> _Task brief_
Nothing outside the lines below from the one containing "For each, we" through the one containing "Pour cet exercice, il" is to be printed; print those exactly, ends included, and drop the pictures.

[Opening Records supplied section]

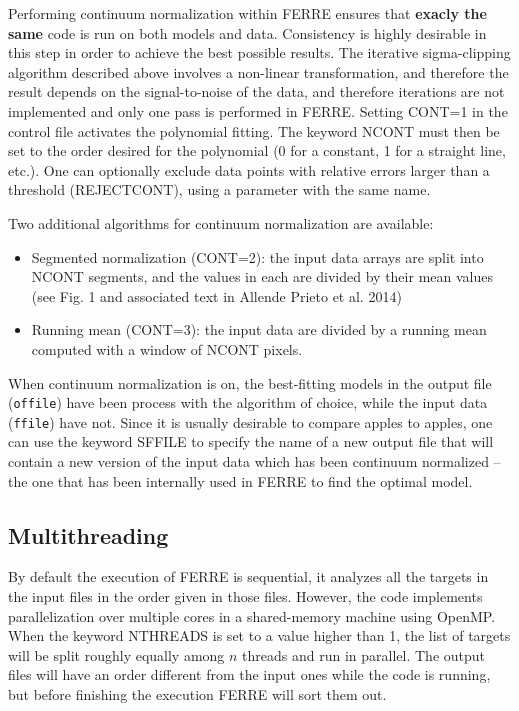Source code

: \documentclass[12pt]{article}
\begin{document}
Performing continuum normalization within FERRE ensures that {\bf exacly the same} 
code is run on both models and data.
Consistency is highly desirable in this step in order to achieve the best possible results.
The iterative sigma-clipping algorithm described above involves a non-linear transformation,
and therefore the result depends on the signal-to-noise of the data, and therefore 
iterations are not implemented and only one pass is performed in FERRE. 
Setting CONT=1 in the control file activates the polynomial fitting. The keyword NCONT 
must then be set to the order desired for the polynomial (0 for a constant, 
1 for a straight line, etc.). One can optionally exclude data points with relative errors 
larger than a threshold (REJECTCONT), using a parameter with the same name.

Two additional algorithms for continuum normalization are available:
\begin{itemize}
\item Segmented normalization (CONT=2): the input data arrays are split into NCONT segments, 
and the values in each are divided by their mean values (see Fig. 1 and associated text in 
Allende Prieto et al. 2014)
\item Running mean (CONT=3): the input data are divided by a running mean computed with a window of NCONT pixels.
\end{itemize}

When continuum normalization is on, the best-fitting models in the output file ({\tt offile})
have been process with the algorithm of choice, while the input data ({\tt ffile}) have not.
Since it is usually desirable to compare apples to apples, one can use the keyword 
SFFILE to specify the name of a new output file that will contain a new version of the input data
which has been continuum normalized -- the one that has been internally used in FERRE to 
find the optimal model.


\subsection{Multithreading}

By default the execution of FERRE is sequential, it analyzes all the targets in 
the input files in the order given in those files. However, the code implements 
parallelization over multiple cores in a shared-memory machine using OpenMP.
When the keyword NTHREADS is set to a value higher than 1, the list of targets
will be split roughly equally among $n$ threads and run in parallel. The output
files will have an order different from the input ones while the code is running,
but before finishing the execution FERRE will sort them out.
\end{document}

[Closing Records supplied section]
[Opening Records supplied section]

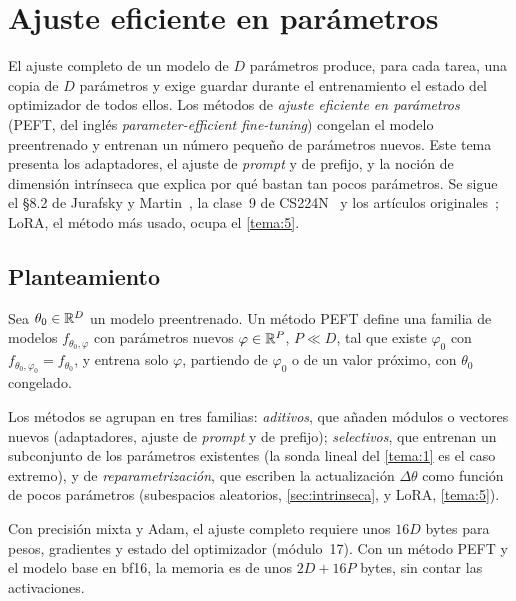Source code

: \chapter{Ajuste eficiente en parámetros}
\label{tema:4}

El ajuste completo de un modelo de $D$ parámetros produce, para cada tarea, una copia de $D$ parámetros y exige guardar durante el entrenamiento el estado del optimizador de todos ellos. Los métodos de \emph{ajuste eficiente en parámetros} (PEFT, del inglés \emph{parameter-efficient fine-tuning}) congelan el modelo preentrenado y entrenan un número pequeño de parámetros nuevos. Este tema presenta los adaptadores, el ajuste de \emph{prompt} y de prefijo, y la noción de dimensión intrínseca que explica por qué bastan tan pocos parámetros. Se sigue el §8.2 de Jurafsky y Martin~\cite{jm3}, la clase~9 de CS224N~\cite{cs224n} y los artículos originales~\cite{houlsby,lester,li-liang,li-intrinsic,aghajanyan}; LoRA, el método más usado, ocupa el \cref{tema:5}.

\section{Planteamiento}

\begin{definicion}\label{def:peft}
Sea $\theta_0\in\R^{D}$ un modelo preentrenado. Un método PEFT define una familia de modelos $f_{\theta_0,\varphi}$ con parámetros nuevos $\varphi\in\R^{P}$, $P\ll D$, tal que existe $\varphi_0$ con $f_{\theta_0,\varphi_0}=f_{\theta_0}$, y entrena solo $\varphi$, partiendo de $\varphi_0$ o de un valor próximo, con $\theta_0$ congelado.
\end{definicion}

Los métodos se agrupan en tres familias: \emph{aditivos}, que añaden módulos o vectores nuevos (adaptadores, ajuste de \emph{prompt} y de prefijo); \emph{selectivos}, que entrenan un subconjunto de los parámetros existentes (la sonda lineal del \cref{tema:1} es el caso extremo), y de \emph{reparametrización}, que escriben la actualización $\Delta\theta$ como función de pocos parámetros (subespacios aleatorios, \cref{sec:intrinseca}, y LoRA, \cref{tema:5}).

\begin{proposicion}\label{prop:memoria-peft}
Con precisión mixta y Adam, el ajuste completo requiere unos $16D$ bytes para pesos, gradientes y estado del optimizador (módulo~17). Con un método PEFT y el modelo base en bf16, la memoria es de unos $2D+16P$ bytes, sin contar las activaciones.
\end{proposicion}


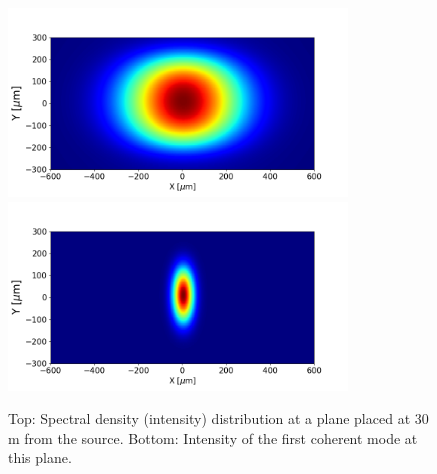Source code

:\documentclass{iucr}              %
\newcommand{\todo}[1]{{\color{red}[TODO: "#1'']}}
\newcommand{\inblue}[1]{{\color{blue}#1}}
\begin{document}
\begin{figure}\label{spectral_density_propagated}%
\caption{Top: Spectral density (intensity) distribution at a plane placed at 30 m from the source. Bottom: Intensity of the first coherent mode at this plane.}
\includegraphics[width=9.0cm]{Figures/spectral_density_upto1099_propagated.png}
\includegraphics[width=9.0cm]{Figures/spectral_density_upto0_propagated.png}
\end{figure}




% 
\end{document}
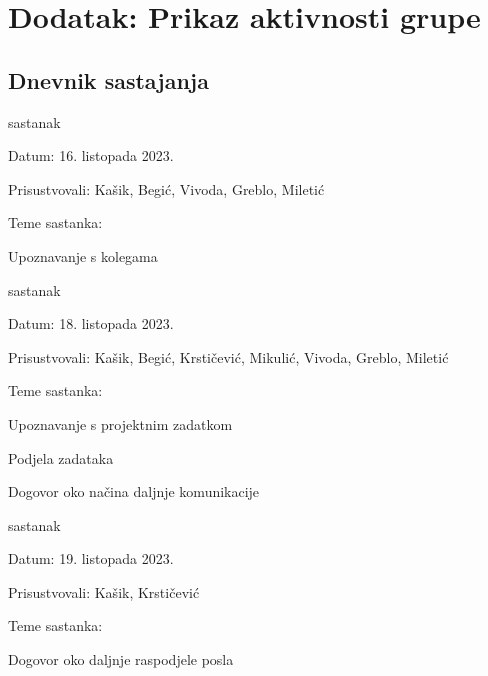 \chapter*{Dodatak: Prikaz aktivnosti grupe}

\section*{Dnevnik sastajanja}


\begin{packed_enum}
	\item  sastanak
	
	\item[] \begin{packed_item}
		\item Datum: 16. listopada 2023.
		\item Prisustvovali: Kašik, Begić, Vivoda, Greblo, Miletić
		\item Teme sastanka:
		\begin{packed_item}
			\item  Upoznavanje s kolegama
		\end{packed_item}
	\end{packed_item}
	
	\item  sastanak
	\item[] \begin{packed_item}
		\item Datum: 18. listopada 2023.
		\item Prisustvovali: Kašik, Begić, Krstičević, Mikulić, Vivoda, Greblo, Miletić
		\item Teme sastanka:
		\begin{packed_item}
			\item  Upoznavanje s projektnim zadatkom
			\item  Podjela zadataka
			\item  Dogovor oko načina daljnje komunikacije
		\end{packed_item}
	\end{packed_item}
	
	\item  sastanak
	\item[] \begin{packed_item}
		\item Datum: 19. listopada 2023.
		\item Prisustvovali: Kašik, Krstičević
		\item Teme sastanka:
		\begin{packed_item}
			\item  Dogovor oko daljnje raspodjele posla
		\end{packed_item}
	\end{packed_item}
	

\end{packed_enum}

[Closing Records supplied section]
[Opening Records supplied section]

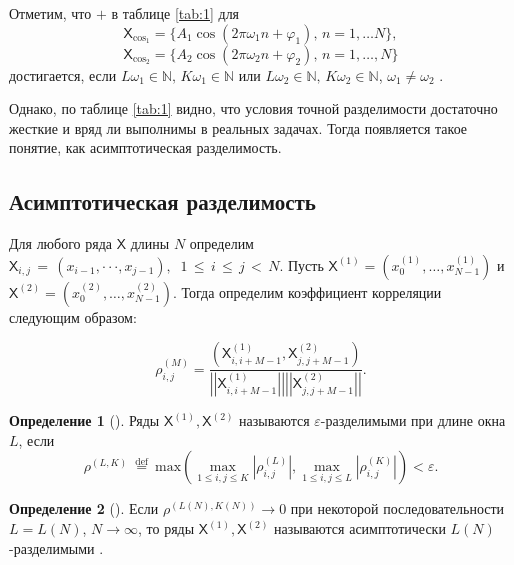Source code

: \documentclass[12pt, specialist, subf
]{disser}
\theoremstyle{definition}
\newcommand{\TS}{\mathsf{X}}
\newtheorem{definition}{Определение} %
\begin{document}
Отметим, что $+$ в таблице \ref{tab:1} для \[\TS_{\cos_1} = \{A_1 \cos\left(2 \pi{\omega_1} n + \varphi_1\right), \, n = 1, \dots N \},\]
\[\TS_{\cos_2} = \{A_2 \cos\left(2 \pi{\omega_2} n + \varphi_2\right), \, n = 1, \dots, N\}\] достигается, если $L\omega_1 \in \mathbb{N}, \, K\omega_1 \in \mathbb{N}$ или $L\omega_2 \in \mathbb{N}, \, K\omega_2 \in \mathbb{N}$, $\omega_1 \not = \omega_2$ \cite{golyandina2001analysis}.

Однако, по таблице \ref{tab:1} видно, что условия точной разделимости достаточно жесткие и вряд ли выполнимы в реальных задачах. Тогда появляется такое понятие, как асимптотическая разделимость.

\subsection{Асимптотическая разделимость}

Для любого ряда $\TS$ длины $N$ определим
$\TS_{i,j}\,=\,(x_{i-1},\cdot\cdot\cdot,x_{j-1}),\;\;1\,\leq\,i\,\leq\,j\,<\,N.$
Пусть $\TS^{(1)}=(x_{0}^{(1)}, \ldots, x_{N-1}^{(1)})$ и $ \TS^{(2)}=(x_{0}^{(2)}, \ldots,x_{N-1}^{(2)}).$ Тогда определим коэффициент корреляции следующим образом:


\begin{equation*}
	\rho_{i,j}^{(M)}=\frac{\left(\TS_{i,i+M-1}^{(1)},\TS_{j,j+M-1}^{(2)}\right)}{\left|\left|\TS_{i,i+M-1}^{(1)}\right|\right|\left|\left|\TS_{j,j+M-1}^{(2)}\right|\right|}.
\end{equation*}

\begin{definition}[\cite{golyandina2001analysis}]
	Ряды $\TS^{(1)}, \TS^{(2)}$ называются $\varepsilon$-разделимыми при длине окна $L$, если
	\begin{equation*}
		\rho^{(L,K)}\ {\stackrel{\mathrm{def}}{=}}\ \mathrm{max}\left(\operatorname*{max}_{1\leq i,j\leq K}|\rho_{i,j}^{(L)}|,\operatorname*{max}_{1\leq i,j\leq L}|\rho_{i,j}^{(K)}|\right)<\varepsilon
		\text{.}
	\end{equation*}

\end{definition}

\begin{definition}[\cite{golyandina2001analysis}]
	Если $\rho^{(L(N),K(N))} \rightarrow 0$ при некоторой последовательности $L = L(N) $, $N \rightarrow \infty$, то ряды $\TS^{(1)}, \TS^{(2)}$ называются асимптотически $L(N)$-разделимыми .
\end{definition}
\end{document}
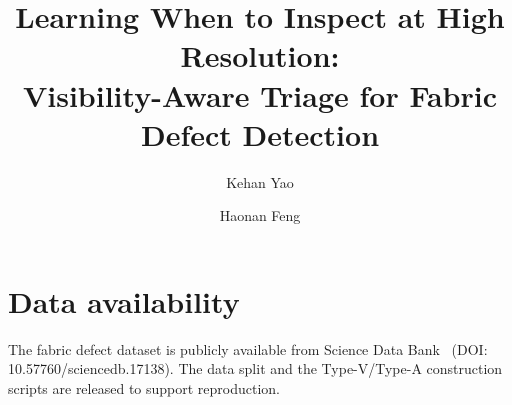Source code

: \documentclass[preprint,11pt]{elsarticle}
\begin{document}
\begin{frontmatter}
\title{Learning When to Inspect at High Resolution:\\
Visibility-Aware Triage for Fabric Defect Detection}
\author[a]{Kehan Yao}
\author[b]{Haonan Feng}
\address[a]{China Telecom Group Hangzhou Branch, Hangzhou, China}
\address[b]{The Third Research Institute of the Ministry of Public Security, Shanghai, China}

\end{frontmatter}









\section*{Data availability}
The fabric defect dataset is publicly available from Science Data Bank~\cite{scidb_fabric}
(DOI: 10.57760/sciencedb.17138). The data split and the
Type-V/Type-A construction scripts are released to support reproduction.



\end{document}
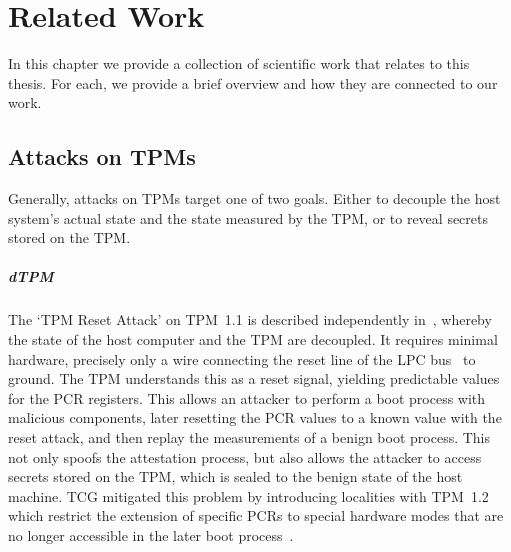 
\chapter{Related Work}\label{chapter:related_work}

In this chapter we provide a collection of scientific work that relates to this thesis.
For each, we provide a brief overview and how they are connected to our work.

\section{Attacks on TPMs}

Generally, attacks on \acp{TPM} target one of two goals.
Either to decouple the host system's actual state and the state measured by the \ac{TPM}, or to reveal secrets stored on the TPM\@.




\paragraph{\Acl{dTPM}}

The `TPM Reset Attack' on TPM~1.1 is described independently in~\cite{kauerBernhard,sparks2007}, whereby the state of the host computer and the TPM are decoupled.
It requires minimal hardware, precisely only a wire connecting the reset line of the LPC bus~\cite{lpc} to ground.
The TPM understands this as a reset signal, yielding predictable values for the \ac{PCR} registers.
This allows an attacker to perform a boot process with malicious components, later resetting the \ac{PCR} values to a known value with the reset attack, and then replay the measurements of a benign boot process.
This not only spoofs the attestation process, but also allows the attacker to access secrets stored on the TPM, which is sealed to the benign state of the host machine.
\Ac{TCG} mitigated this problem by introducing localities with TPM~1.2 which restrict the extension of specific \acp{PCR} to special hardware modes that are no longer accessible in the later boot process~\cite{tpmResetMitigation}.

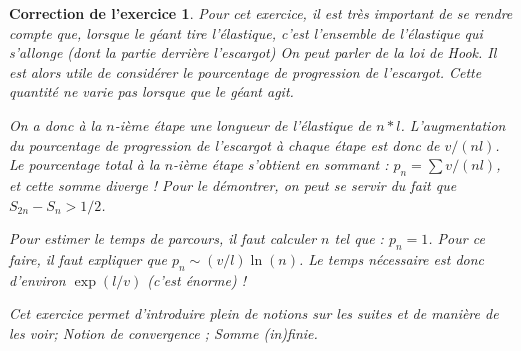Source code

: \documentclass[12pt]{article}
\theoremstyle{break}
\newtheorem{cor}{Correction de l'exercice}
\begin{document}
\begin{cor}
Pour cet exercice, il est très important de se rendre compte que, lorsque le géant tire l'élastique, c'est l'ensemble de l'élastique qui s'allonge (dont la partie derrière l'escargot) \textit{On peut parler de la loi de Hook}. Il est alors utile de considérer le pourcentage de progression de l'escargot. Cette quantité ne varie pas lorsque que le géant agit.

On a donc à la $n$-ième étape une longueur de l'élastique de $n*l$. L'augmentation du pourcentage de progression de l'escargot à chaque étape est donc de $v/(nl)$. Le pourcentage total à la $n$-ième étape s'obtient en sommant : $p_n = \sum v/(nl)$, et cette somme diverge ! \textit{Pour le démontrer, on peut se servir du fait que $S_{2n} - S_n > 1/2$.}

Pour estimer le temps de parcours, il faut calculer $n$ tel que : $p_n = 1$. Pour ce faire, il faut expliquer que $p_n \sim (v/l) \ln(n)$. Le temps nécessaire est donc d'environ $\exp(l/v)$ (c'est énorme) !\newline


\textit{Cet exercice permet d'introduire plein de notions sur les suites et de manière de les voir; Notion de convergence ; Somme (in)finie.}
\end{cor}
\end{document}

[Closing Records supplied section]

> _Problem solution_
For each, we provide a brief overview and how they are connected to our work.

\section{Attacks on TPMs}

Generally, attacks on \acp{TPM} target one of two goals.
Either to decouple the host system's actual state and the state measured by the \ac{TPM}, or to reveal secrets stored on the TPM\@.




\paragraph{\Acl{dTPM}}

The `TPM Reset Attack' on TPM~1.1 is described independently in~\cite{kauerBernhard,sparks2007}, whereby the state of the host computer and the TPM are decoupled.
It requires minimal hardware, precisely only a wire connecting the reset line of the LPC bus~\cite{lpc} to ground.
The TPM understands this as a reset signal, yielding predictable values for the \ac{PCR} registers.
This allows an attacker to perform a boot process with malicious components, later resetting the \ac{PCR} values to a known value with the reset attack, and then replay the measurements of a benign boot process.
This not only spoofs the attestation process, but also allows the attacker to access secrets stored on the TPM, which is sealed to the benign state of the host machine.
\Ac{TCG} mitigated this problem by introducing localities with TPM~1.2 which restrict the extension of specific \acp{PCR} to special hardware modes that are no longer accessible in the later boot process~\cite{tpmResetMitigation}.

Source code

: \documentclass[12pt]{article}
\theoremstyle{break}
\newtheorem{cor}{Correction de l'exercice}
\begin{document}
\begin{cor}
Pour cet exercice, il est très important de se rendre compte que, lorsque le géant tire l'élastique, c'est l'ensemble de l'élastique qui s'allonge (dont la partie derrière l'escargot) \textit{On peut parler de la loi de Hook}. Il est alors utile de considérer le pourcentage de progression de l'escargot. Cette quantité ne varie pas lorsque que le géant agit.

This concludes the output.